Theorising Corporate Governance

This project has a past/present and a future aspect to it. In the past/present, it has looked at how the company takes up space in the world, and the kinds of values and projects to which it is willing to be ‘connected’. The problem of ‘corporate social responsibility’ has been of particular interest, as a test of the extent and manner in which social and environmental values might be admitted or addressed by calculative rationalities.  

‌A relatively dark assessment of social prospects in this part emerges out of an eclectic use of theory, which draws on Baudrillard, Polanyi, Latour, as well as literature, art and film subjects. This is called the ‘Bound to Shop’ stage of works.

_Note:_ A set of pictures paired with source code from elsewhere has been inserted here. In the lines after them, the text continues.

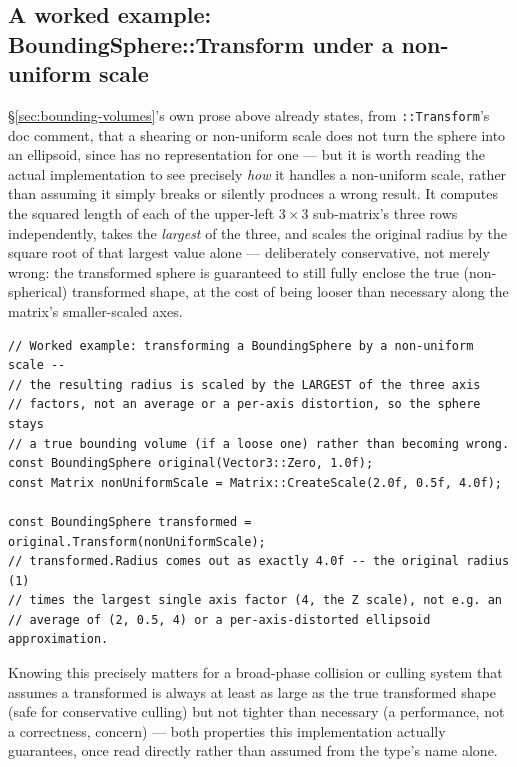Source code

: \subsection{A worked example: BoundingSphere::Transform under a non-uniform scale}

\S\ref{sec:bounding-volumes}'s own prose above already states, from
\texttt{::Transform}'s doc comment, that a shearing or non-uniform
scale does not turn the sphere into an ellipsoid, since  has no
representation for one --- but it is worth reading the actual implementation to see precisely
\emph{how} it handles a non-uniform scale, rather than assuming it simply breaks or silently
produces a wrong result. It computes the squared length of each of the upper-left
$3\times3$ sub-matrix's three rows independently, takes the \emph{largest} of the three, and
scales the original radius by the square root of that largest value alone --- deliberately
conservative, not merely wrong: the transformed sphere is guaranteed to still fully enclose
the true (non-spherical) transformed shape, at the cost of being looser than necessary along
the matrix's smaller-scaled axes.

\begin{lstlisting}
// Worked example: transforming a BoundingSphere by a non-uniform scale --
// the resulting radius is scaled by the LARGEST of the three axis
// factors, not an average or a per-axis distortion, so the sphere stays
// a true bounding volume (if a loose one) rather than becoming wrong.
const BoundingSphere original(Vector3::Zero, 1.0f);
const Matrix nonUniformScale = Matrix::CreateScale(2.0f, 0.5f, 4.0f);

const BoundingSphere transformed = original.Transform(nonUniformScale);
// transformed.Radius comes out as exactly 4.0f -- the original radius (1)
// times the largest single axis factor (4, the Z scale), not e.g. an
// average of (2, 0.5, 4) or a per-axis-distorted ellipsoid approximation.
\end{lstlisting}

Knowing this precisely matters for a broad-phase collision or culling system that assumes a
transformed  is always at least as large as the true transformed
shape (safe for conservative culling) but not tighter than necessary (a performance, not a
correctness, concern) --- both properties this implementation actually guarantees, once read
directly rather than assumed from the type's name alone.

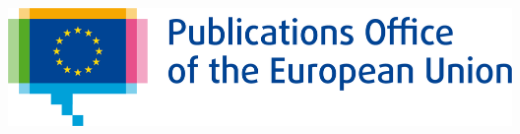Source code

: \begin{titlepage}
\begin{center}

\begin{center}
	\begin{center}
		\setlength{\tabcolsep}{0pt}
	\includegraphics[width=0.45\linewidth]{images/logos/EU-OP.png}
\end{center}


  \vspace{2mm}

  \end{center}
  \vspace{5cm}
  \textbf{{\large \DelInitiative\\}}
  \vspace{2cm}
  
  \begin{spacing}{2.5}
    \textbf{\Huge \DelTitle}\\ \vspace{2cm}
  \end{spacing}
  
  
  
  \vspace*{\fill}  
   
  

\end{center}
\end{titlepage}

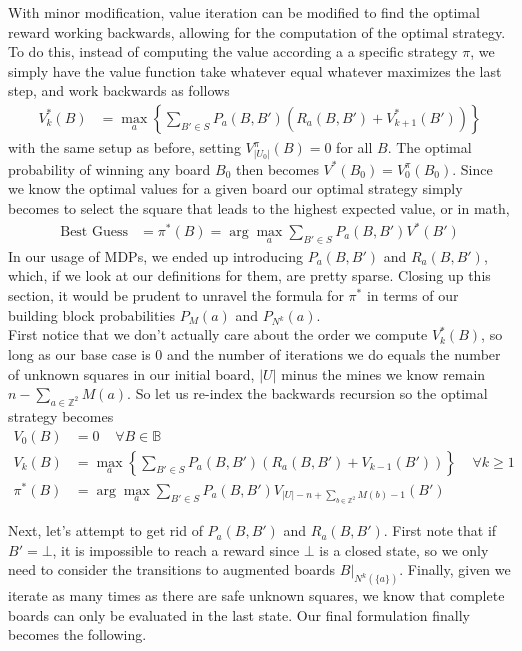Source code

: With minor modification, value iteration can be modified to find the optimal reward working backwards, allowing for the computation of the optimal strategy. To do this, instead of computing the value according a a specific strategy $\pi$, we simply have the value function take whatever equal whatever maximizes the last step, and work backwards as follows
\begin{align*}
    V_k^*(B)&=\max_a\left\{\sum_{B'\in S}P_a(B,B')(R_a(B,B')+V_{k+1}^*(B'))\right\}
\end{align*}
with the same setup as before, setting $V_{|U_0|}^\pi(B)=0$ for all $B$. The optimal probability of winning any board $B_0$ then becomes $V^*(B_0)=V_0^\pi(B_0)$. Since we know the optimal values for a given board our optimal strategy simply becomes to select the square that leads to the highest expected value, or in math,
\begin{align*}
    \text{Best Guess}&=\pi^*(B)=\arg\max_a\sum_{B'\in S}P_a(B,B')V^*(B')
\end{align*}
In our usage of MDPs, we ended up introducing $P_a(B,B')$ and $R_a(B,B')$, which, if we look at our definitions for them, are pretty sparse. Closing up this section, it would be prudent to unravel the formula for $\pi^*$ in terms of our building block probabilities $P_M(a)$ and $P_{N^k}(a)$.\\

First notice that we don't actually care about the order we compute $V_k^*(B)$, so long as our base case is 0 and the number of iterations we do equals the number of unknown squares in our initial board, $|U|$ minus the mines we know remain $n-\sum_{a\in\mathbb{Z}^2}M(a)$. So let us re-index the backwards recursion so the optimal strategy becomes\begin{align*}
    V_0(B)&=0\;\;\;\;\forall B\in\mathbb{B}\\
    V_k(B)&=\max_a\left\{\sum_{B'\in S}P_a(B,B')(R_a(B,B')+V_{k-1}(B'))\right\}\;\;\;\;\forall k\geq1\\
    \pi^*(B)&=\arg\max_a\sum_{B'\in S}P_a(B,B')V_{|U|-n+\sum_{b\in\mathbb{Z}^2}M(b)-1}(B')
\end{align*}

Next, let's attempt to get rid of $P_a(B,B')$ and $R_a(B,B')$. First note that if $B'=\bot$, it is impossible to reach a reward since $\bot$ is a closed state, so we only need to consider the transitions to augmented boards $B|_{N^k(\{a\})}$. Finally, given we iterate as many times as there are safe unknown squares, we know that complete boards can only be evaluated in the last state. Our final formulation finally becomes the following.

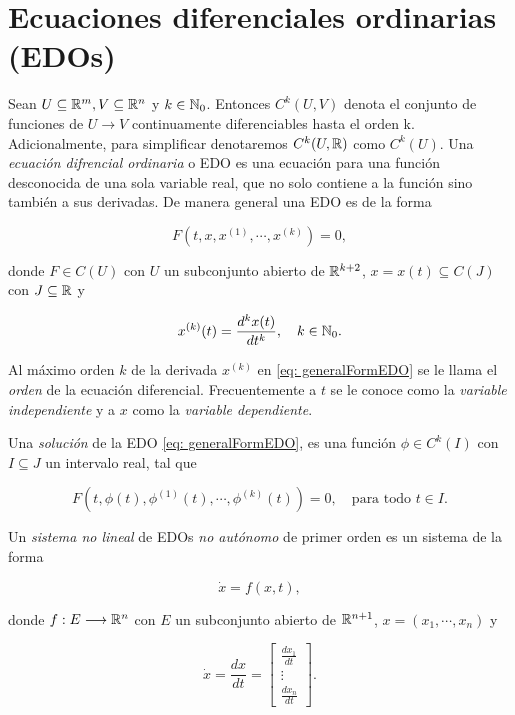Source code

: \section{Ecuaciones diferenciales ordinarias (EDOs)}

Sean $U \subseteq {\mathbb{R}}^{m}, V \subseteq {\mathbb{R}}^{n}$ y $k\in {\mathbb{N}}_{0}$. Entonces $C^{k}(U, V)$ denota el conjunto de funciones de $U \longrightarrow V$ continuamente diferenciables hasta el orden k. Adicionalmente, para simplificar denotaremos $C^{k}(U, {\mathbb{R}})$ como $C^{k}(U)$. Una \textit{ecuación difrencial ordinaria} o EDO es una ecuación para una función desconocida de una sola variable real, que no solo contiene a la función sino también a sus derivadas. De manera general una EDO es de la forma

\begin{equation}
	F(t, x, x^{(1)}, \cdots, x^{(k)}) = 0,
	\label{eq: generalFormEDO}
\end{equation}

donde $F \in C(U)$ con $U$ un subconjunto abierto de ${\mathbb{R}}^{k+2}$, $x = x(t) \subseteq C(J)$ con $J \subseteq {\mathbb{R}}$ y

\begin{equation*}
	x^{(k)}(t) = \frac{d^{k}x(t)}{dt^{k}}, \quad k \in {\mathbb{N}}_{0}.
\end{equation*}

Al máximo orden $k$ de la derivada $x^{(k)}$ en \eqref{eq: generalFormEDO} se le llama el \textit{orden} de la ecuación diferencial. Frecuentemente a $t$ se le conoce como la \textit{variable independiente} y a $x$ como la \textit{variable dependiente}.

Una \textit{solución} de la EDO \eqref{eq: generalFormEDO}, es una función $\phi \in C^{k}(I)$ con $I \subseteq J$ un intervalo real, tal que

\begin{equation*}
	F(t, \phi(t), \phi^{(1)}(t), \cdots, \phi^{(k)}(t)) = 0, \quad \text{para todo } t \in I.
\end{equation*}

Un \textit{sistema no lineal} de EDOs \textit{no autónomo} de primer orden es un sistema de la forma

\begin{equation}
	\dot{x} = f(x, t),
	\label{eq:generalFormSisEDOs}
\end{equation}

donde $f:E \longrightarrow {\mathbb{R}}^{n}$ con $E$ un subconjunto abierto de ${\mathbb{R}}^{n+1}$, $x = (x_{1}, \cdots, x_{n})$ y

\begin{equation*}
	\dot{x} = \frac{dx}{dt} = 
	\begin{bmatrix}
		\frac{dx_{1}}{dt} \\
		\vdots \\
		\frac{dx_{n}}{dt}
	\end{bmatrix}.
\end{equation*}

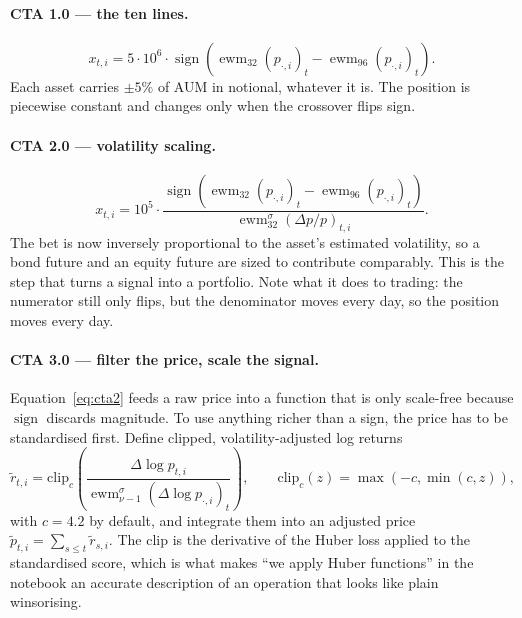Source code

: \documentclass[11pt,a4paper]{article}
\DeclareMathOperator{\sgn}{sign}
\DeclareMathOperator{\ewm}{ewm}
\begin{document}
\paragraph{CTA 1.0 --- the ten lines.}
\begin{equation}
  x_{t,i} = 5 \cdot 10^{6} \cdot
  \sgn\!\left( \ewm_{32}(p_{\cdot,i})_t - \ewm_{96}(p_{\cdot,i})_t \right).
  \label{eq:cta1}
\end{equation}
Each asset carries $\pm 5\%$ of AUM in notional, whatever it is. The position
is piecewise constant and changes only when the crossover flips sign.

\paragraph{CTA 2.0 --- volatility scaling.}
\begin{equation}
  x_{t,i} = 10^{5} \cdot
  \frac{\sgn\!\left( \ewm_{32}(p_{\cdot,i})_t - \ewm_{96}(p_{\cdot,i})_t \right)}
       {\ewm^{\sigma}_{32}\!\left( \Delta p / p \right)_{t,i}} .
  \label{eq:cta2}
\end{equation}
The bet is now inversely proportional to the asset's estimated volatility, so
a bond future and an equity future are sized to contribute comparably. This is
the step that turns a signal into a portfolio. Note what it does to trading:
the numerator still only flips, but the denominator moves every day, so the
position moves every day.

\paragraph{CTA 3.0 --- filter the price, scale the signal.}
Equation~\eqref{eq:cta2} feeds a raw price into a function that is only
scale-free because $\sgn$ discards magnitude. To use anything richer than a
sign, the price has to be standardised first. Define clipped,
volatility-adjusted log returns
\begin{equation}
  \tilde r_{t,i} =
  \mathrm{clip}_{c}\!\left(
    \frac{\Delta \log p_{t,i}}{\ewm^{\sigma}_{\nu-1}(\Delta \log p_{\cdot,i})_t}
  \right),
  \qquad
  \mathrm{clip}_{c}(z) = \max(-c, \min(c, z)),
  \label{eq:voladj}
\end{equation}
with $c = 4.2$ by default, and integrate them into an adjusted price
$\tilde p_{t,i} = \sum_{s \le t} \tilde r_{s,i}$. The clip is the derivative
of the Huber loss \citep{huber1964} applied to the standardised score, which
is what makes ``we apply Huber functions'' in the notebook an accurate
description of an operation that looks like plain winsorising.
\end{document}
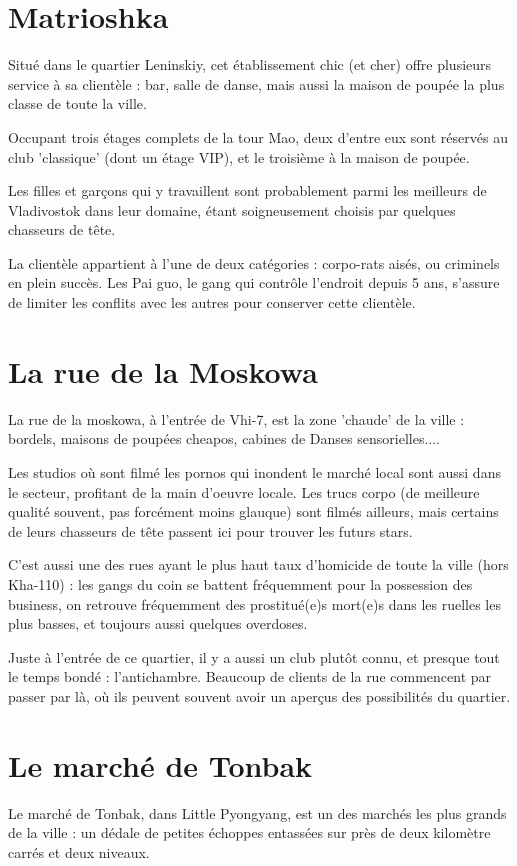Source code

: \documentclass[10pt,a4paper]{book}
\begin{document}
\section{Matrioshka}
Situé dans le quartier Leninskiy, cet établissement chic (et cher) offre plusieurs service à sa clientèle : bar, salle de danse, mais aussi la maison de poupée la plus classe de toute la ville.

Occupant trois étages complets de la tour Mao, deux d'entre eux sont réservés au club 'classique' (dont un étage VIP), et le troisième à la maison de poupée. 

Les filles et garçons qui y travaillent sont probablement parmi les meilleurs de Vladivostok dans leur domaine, étant soigneusement choisis par quelques chasseurs de tête.

La clientèle appartient à l'une de deux catégories : corpo-rats aisés, ou criminels en plein succès. Les Pai guo, le gang qui contrôle l'endroit depuis 5 ans, s'assure de limiter les conflits avec les autres pour conserver cette clientèle.
\section{La rue de la Moskowa}
La rue de la moskowa, à l'entrée de Vhi-7, est la zone 'chaude' de la ville : bordels, maisons de poupées cheapos, cabines de Danses sensorielles....

Les studios où sont filmé les pornos qui inondent le marché local sont aussi dans le secteur, profitant de la main d'oeuvre locale. Les trucs corpo (de meilleure qualité souvent, pas forcément moins glauque) sont filmés ailleurs, mais certains de leurs chasseurs de tête passent ici pour trouver les futurs stars.

C'est aussi une des rues ayant le plus haut taux d'homicide de toute la ville (hors Kha-110) : les gangs du coin se battent fréquemment pour la possession des business, on retrouve fréquemment des prostitué(e)s mort(e)s dans les ruelles les plus basses, et toujours aussi quelques overdoses.

Juste à l'entrée de ce quartier, il y a aussi un club plutôt connu, et presque tout le temps bondé : l'antichambre. Beaucoup de clients de la rue commencent par passer par là, où ils peuvent souvent avoir un aperçus des possibilités du quartier.
\section{Le marché de Tonbak}
Le marché de Tonbak, dans Little Pyongyang, est un des marchés les plus grands de la ville : un dédale de petites échoppes entassées sur près de deux kilomètre carrés et deux niveaux.
\end{document}
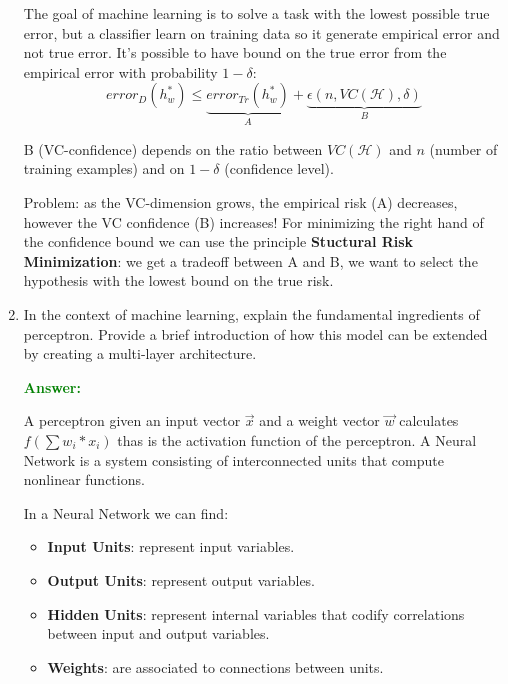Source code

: \documentclass[12pt]{article}
\begin{document}
\begin{enumerate}[label=\textbf{ML.\arabic*}]
    The goal of machine learning is to solve a task with the lowest possible true error, but a classifier learn on training data so 
    it generate empirical error and not true error.
    It's possible to have bound on the true error from the empirical error with probability $1-\delta$:
    \begin{equation}\label{eq:confidence_interval}
        error_D(h^*_w) \leq \underbrace{error_{Tr}(h^*_w)}_A + \underbrace{\epsilon(n,VC(\mathcal{H}),\delta)}_B
    \end{equation}

    B (VC-confidence) depends on the ratio between $VC(\mathcal{H})$ and $n$ (number of training examples) and on $1- \delta$ (confidence level).

    Problem: as the VC-dimension grows, the empirical risk (A) decreases, however the VC confidence (B) increases!
    For minimizing the right hand of the confidence bound we can use the principle \textbf{Stuctural Risk Minimization}:
    we get a tradeoff between A and B, we want to select the hypothesis with the lowest bound on the true risk.



    \item In the context of machine learning, explain the fundamental ingredients of perceptron.
    Provide a brief introduction of how this model can be extended by creating a multi-layer architecture.

    \textcolor{green}{\textbf{Answer:}}

    A perceptron given an input vector $\vec{x}$ and a weight vector $\vec{w}$ calculates $f(\sum{w_i*x_i})$ thas is the activation function of the perceptron.
    A Neural Network is a system consisting of interconnected units that compute nonlinear functions.

    In a Neural Network we can find:
    \begin{itemize}
        \item \textbf{Input Units}: represent input variables.
        \item \textbf{Output Units}: represent output variables.
        \item \textbf{Hidden Units}: represent internal variables that codify correlations between input and output variables.
        \item \textbf{Weights}: are associated to connections between units.
    \end{itemize}


\end{enumerate}
\end{document}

The second stage of the research project is called Making Time for the Corporation.The focus shifts here from the occupation of social space by the company to its orientation in time. 

The ‘corporate law’ problem concerns how to turn the company towards the ‘longer  term’, or the kinds of ‘futures’ that are extractable from corporate governance.  The  project works with the notions of projection, resolution, movement, as well as (after  Bound to Shop), obligation, affect, and debt.  It seeks to develop its own methodologies  for observation, employing artistic practices to the study of time and corporate  governance.  This turn towards the arts is preceded by the work in Bound to Shop.  Capturing the company’s times in artistic practices allows for exploring the ‘art’ to  governing the economy, as well as its ‘scientific’ aspects.  It probes a legal imaginary  appropriate to subverting the problematic aspects of ‘new governance’.